After Rico left, I remained in the basement studio, letting the weight of two timelines settle around me like studio dust. My mother's footsteps descended the stairs, each step carrying the particular rhythm of her concern. She appeared in the doorway, silhouetted by the stairwell light, holding a mug of the same chamomile tea she'd used to calm my nerves before performances in both timelines.
"Baby," she said, using the tone that had always preceded her most important conversations, "we need to talk about what's happening."
In my original timeline, this conversation had come years later, after my first major success. But this version of my mother—sharper, younger, closer to her own dreams—saw things the first version had missed. She sat in Rico's abandoned chair, the steam from her tea curling like question marks in the studio air.
"You're different," she said simply. "Not just talented different. Different different. Ever since last spring, it's like..." She paused, searching for words. "Like you're carrying years I didn't see you live."
My hands froze over the mixing board. In the monitors, I could see our reflections: her timeless beauty and concern, my young face with its old eyes. The last track I'd played—our wedding song that might never be—hung in the air like perfume in an empty room.
*Time flows backward through our veins
Yesterday comes back again
Every moment that we lose
Finds another path to choose*
"Ma," I started, but she raised her hand—the same gesture she'd use years from now (or had used years ago) when accepting my Grammy dedication.
"I'm not asking for explanations I might not understand," she said. "But I remember every song you've ever written, Marcus. Every melody you've played since you were old enough to reach the keys. And lately..." She touched the console, her fingers finding the faders that shouldn't have been able to create what they had. "Lately you're playing songs that feel like memories I haven't had yet."
The city hummed beyond our basement walls—trains and traffic and time itself, all moving in their prescribed directions while we sat in our bubble of temporal complexity. I thought of the legal pad in my pocket, its two columns of possibility growing more entangled with each passing day.
"Do you remember," she said, "what you told me when your father left? You were five. You said, 'Don't worry, Mama. One day I'm gonna make music so beautiful, it'll change everything that happened.'"
I remembered. In both timelines, those words had shaped decades.
"The thing is, Marcus," she continued, her eyes finding mine in the monitor's reflection, "lately it feels like that's exactly what you're doing. But not just with music. With everything."
The moment stretched between us like a sustained note. Outside, a passing car's stereo played the opening bars of "Crazy in Love"—my remix version—as if the universe itself was underlining the conversation.
"The Knowles family," she said finally. "This studio. The way you look at Rico like you know exactly where he's going to end up. The songs you're writing that sound like..." She gestured at the air around us, at frequencies still hanging in it. "Like they're coming from somewhere else.
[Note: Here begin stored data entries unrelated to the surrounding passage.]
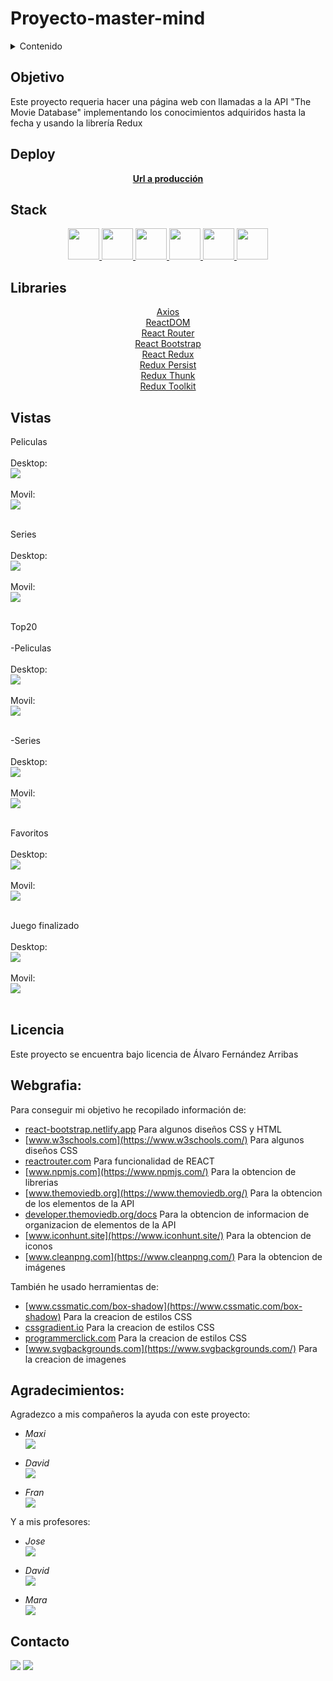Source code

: # Proyecto-master-mind

<details>
  <summary>Contenido</summary>
  <ol>
    <li><a href="#objetivo">Objetivo</a></li>
    <li><a href="#deploy">Deploy</a></li>
    <li><a href="#stack">Stack</a></li>
    <li><a href="#libraries">Libraries</a></li>
    <li><a href="#vistas">Vistas</a></li>
    <li><a href="#licencia">Licencia</a></li>
    <li><a href="#webgrafia">Webgrafia</a></li>
    <li><a href="#agradecimientos">Agradecimientos</a></li>
    <li><a href="#contacto">Contacto</a></li>
  </ol>
</details>


## Objetivo 
Este proyecto requeria hacer una página web con llamadas a la API "The Movie Database" implementando los conocimientos adquiridos hasta la fecha y usando la librería Redux
   
  
## Deploy
<div align="center">
    <a href="https://roekan.github.io/FED-13-07-Proyecto-App-TheMovieDB/"><strong>Url a producción </strong></a>
</div>

## Stack
<div align="center">
<a href="https://lenguajehtml.com/">
    <img height="50px" width="auto" src= "https://raw.githubusercontent.com/Roekan/FED-13-07-Proyecto-App-TheMovieDB/master/public/lenguajes/bootstrap-logo.png"/>
</a>
<a href="https://lenguajecss.com/">
    <img height="50px" width="auto" src= "https://raw.githubusercontent.com/Roekan/FED-13-07-Proyecto-App-TheMovieDB/master/public/lenguajes/css-logo.png"/>
</a>
<a href="https://getbootstrap.com/">
    <img height="50px" width="auto" src= "https://raw.githubusercontent.com/Roekan/FED-13-07-Proyecto-App-TheMovieDB/master/public/lenguajes/html-logo.png"/>
</a>
<a href="https://www.javascript.com/">
    <img height="50px" width="auto" src= "https://raw.githubusercontent.com/Roekan/FED-13-07-Proyecto-App-TheMovieDB/master/public/lenguajes/js-logo.png"/>
</a>
<a href="https://es.react.dev/">
    <img height="50px" width="auto" src= "https://raw.githubusercontent.com/Roekan/FED-13-07-Proyecto-App-TheMovieDB/master/public/lenguajes/react-logo.png"/>
</a>
<a href="https://redux.js.org/">
    <img height="50px" width="auto" src= "https://raw.githubusercontent.com/Roekan/FED-13-07-Proyecto-App-TheMovieDB/master/public/lenguajes/redux-logo.png"/>
</a>
 </div>

## Libraries
<div align="center">

<a href="https://axios-http.com/">
Axios
</a><br>
<a href="https://es.legacy.reactjs.org/docs/react-dom.html">
ReactDOM
</a><br>
<a href="https://reactrouter.com/">
React Router
</a><br>
<a href="https://react-bootstrap.netlify.app/">
React Bootstrap
</a><br>
<a href="https://react-redux.js.org/">
React Redux
</a><br>
<a href="https://www.npmjs.com/package/redux-persist">
Redux Persist
</a><br>
<a href="https://www.npmjs.com/package/redux-thunk">
Redux Thunk
</a><br>
<a href="https://redux-toolkit.js.org/">
Redux Toolkit
</a><br>
 </div>

## Vistas

Peliculas<br><br>
    Desktop:<br>
    <img src="https://raw.githubusercontent.com/Roekan/FED-13-07-Proyecto-App-TheMovieDB/master/public/preview/desktop/peliculas-desktop.png"><br><br>
    Movil:<br>
    <img src="https://raw.githubusercontent.com/Roekan/FED-13-07-Proyecto-App-TheMovieDB/master/public/preview/mobile/-mobile.png"><br><br> 


Series<br><br>
    Desktop:<br>
    <img src="https://raw.githubusercontent.com/Roekan/FED-13-07-Proyecto-App-TheMovieDB/master/public/preview/desktop/series-desktop.png"><br><br>
    Movil:<br>
    <img src="https://raw.githubusercontent.com/Roekan/FED-13-07-Proyecto-App-TheMovieDB/master/public/preview/mobile/series-mobile.png"><br><br> 


Top20<br><br>
-Peliculas<br><br>
    Desktop:<br>
    <img src="https://raw.githubusercontent.com/Roekan/FED-13-07-Proyecto-App-TheMovieDB/master/public/preview/desktop/top20-peliculas-desktop.png"><br><br>
    Movil:<br>
    <img src="https://raw.githubusercontent.com/Roekan/FED-13-07-Proyecto-App-TheMovieDB/master/public/preview/mobile/top20-peliculas-mobile.png"><br><br> 

-Series<br><br>
    Desktop:<br>
    <img src="https://raw.githubusercontent.com/Roekan/FED-13-07-Proyecto-App-TheMovieDB/master/public/preview/desktop/top20-series-desktop.png"><br><br>
    Movil:<br>
    <img src="https://raw.githubusercontent.com/Roekan/FED-13-07-Proyecto-App-TheMovieDB/master/public/preview/mobile/top20-series-mobile.png"><br><br> 


Favoritos<br><br>
    Desktop:<br>
    <img src="https://raw.githubusercontent.com/Roekan/FED-13-07-Proyecto-App-TheMovieDB/master/public/preview/desktop/favoritos-desktop.png"><br><br>
    Movil:<br>
    <img src="https://raw.githubusercontent.com/Roekan/FED-13-07-Proyecto-App-TheMovieDB/master/public/preview/mobile/favoritos-mobile.png"><br><br> 


Juego finalizado<br><br>
    Desktop:<br>
    <img src="https://raw.githubusercontent.com/Roekan/FED-13-07-Proyecto-App-TheMovieDB/master/public/preview/desktop/detalle-desktop.png"><br><br>
    Movil:<br>
    <img src="https://raw.githubusercontent.com/Roekan/FED-13-07-Proyecto-App-TheMovieDB/master/public/preview/mobile/detalle-desktop.png"><br><br> 


## Licencia
Este proyecto se encuentra bajo licencia de Álvaro Fernández Arribas

## Webgrafia:
Para conseguir mi objetivo he recopilado información de:

- [react-bootstrap.netlify.app](https://react-bootstrap.netlify.app/) Para algunos diseños CSS y HTML
- [www.w3schools.com](https://www.w3schools.com/) Para algunos diseños CSS
- [reactrouter.com](https://reactrouter.com/) Para funcionalidad de REACT
- [www.npmjs.com](https://www.npmjs.com/) Para la obtencion de librerias
- [www.themoviedb.org](https://www.themoviedb.org/) Para la obtencion de los elementos de la API
- [developer.themoviedb.org/docs](https://developer.themoviedb.org/docs) Para la obtencion de informacion de organizacion de elementos de la API
- [www.iconhunt.site](https://www.iconhunt.site/) Para la obtencion de iconos
- [www.cleanpng.com](https://www.cleanpng.com/) Para la obtencion de imágenes

También he usado herramientas de:
- [www.cssmatic.com/box-shadow](https://www.cssmatic.com/box-shadow) Para la creacion de estilos CSS
- [cssgradient.io](https://cssgradient.io/) Para la creacion de estilos CSS
- [programmerclick.com](https://programmerclick.com/) Para la creacion de estilos CSS
- [www.svgbackgrounds.com](https://www.svgbackgrounds.com/) Para la creacion de imagenes

## Agradecimientos:

Agradezco a mis compañeros la ayuda con este proyecto:

- *Maxi*  
<a href="https://github.com/Maxigamble/" target="_blank"><img src="./images/github/github-green.svg" target="_blank"></a> 

- *David*  
<a href="https://github.com/DavidTL95/" target="_blank"><img src="./images/github/github-red.svg" target="_blank"></a>

- *Fran*  
<a href="https://www.github.com/userGithub/" target="_blank"><img src="./images/github/github-purple.svg" target="_blank"></a> 

Y a mis profesores:

- *Jose*  
<a href="https://github.com/GeeksHubsAcademy" target="_blank"><img src="./images/github/github-green.svg" target="_blank"></a> 

- *David*  
<a href="https://github.com/GeeksHubsAcademy" target="_blank"><img src="./images/github/github-brown.svg" target="_blank"></a>

- *Mara*  
<a href="https://github.com/GeeksHubsAcademy" target="_blank"><img src="./images/github/github-pink.svg" target="_blank"></a> 

## Contacto

<a href = "mailto:roekan03@gmail.com"><img src="https://img.shields.io/badge/Gmail-C6362C?style=for-the-badge&logo=gmail&logoColor=white" target="_blank"></a>
<a href="https://es.linkedin.com/in/alvaro-fern%C3%A1ndez-arribas-120963223" target="_blank"><img src="https://img.shields.io/badge/-LinkedIn-%230077B5?style=for-the-badge&logo=linkedin&logoColor=white" target="_blank"></a>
Some other time."
I turned to face her directly, this woman who'd raised me twice now, who'd sacrificed everything in two different timelines to give me my shot at destiny.
"Music is time," I said carefully, offering her a truth wrapped in metaphor. "Every song that's ever been written already exists somewhere, waiting to be heard. Sometimes..." I touched the console, feeling the phantom vibrations of futures and pasts. "Sometimes we just have to be ready to hear them when they come."
She studied me for a long moment, her eyes carrying the wisdom of a mother's love and a survivor's instinct. Then she reached into her pocket and pulled out a folded piece of paper—my timeline notes, which must have fallen from my pocket earlier.
"Your future memories," she said softly, holding them out but not unfolding them. "Keep them safer. Whatever they are, whatever this is..." She gestured around the studio, at the equipment pushing past its time, at the flash drive that held tomorrow's sound. "Make sure it all happens the way it needs to."
I took the paper, my hands trembling slightly. In my original timeline, I'd never been able to give my mother the life she deserved until it was almost too late. Now, watching her rise from the producer's chair with the grace she'd passed down through generations, I saw the chance to remix more than just music.
"Ma," I called as she reached the doorway. She turned, backlit again, timeless. "Everything's about to change."
"Baby," she smiled, "it already has."
After she left, I sat in the studio silence, feeling the weight of both timelines pressing against my consciousness. Tomorrow, I'd take the flash drive to the session that would reshape industry history. Tomorrow, I'd see Beyoncé again, would begin the careful dance of destiny and choice that might lead us back to each other—or somewhere entirely new.
But tonight, in this basement studio in the Bronx, surrounded by equipment that sang futures into the present, I let myself float in the space between what was and what would be. Through the small window, stars flickered like distant memories, each one a possible tomorrow waiting to be written.
I pressed play on one last track—a composition that belonged to neither timeline, something entirely new born from the collision of past and future. The frequencies filled the room like hope, like destiny, like time itself bending toward possibility.
Tomorrow would come soon enough. Tonight belonged to the music.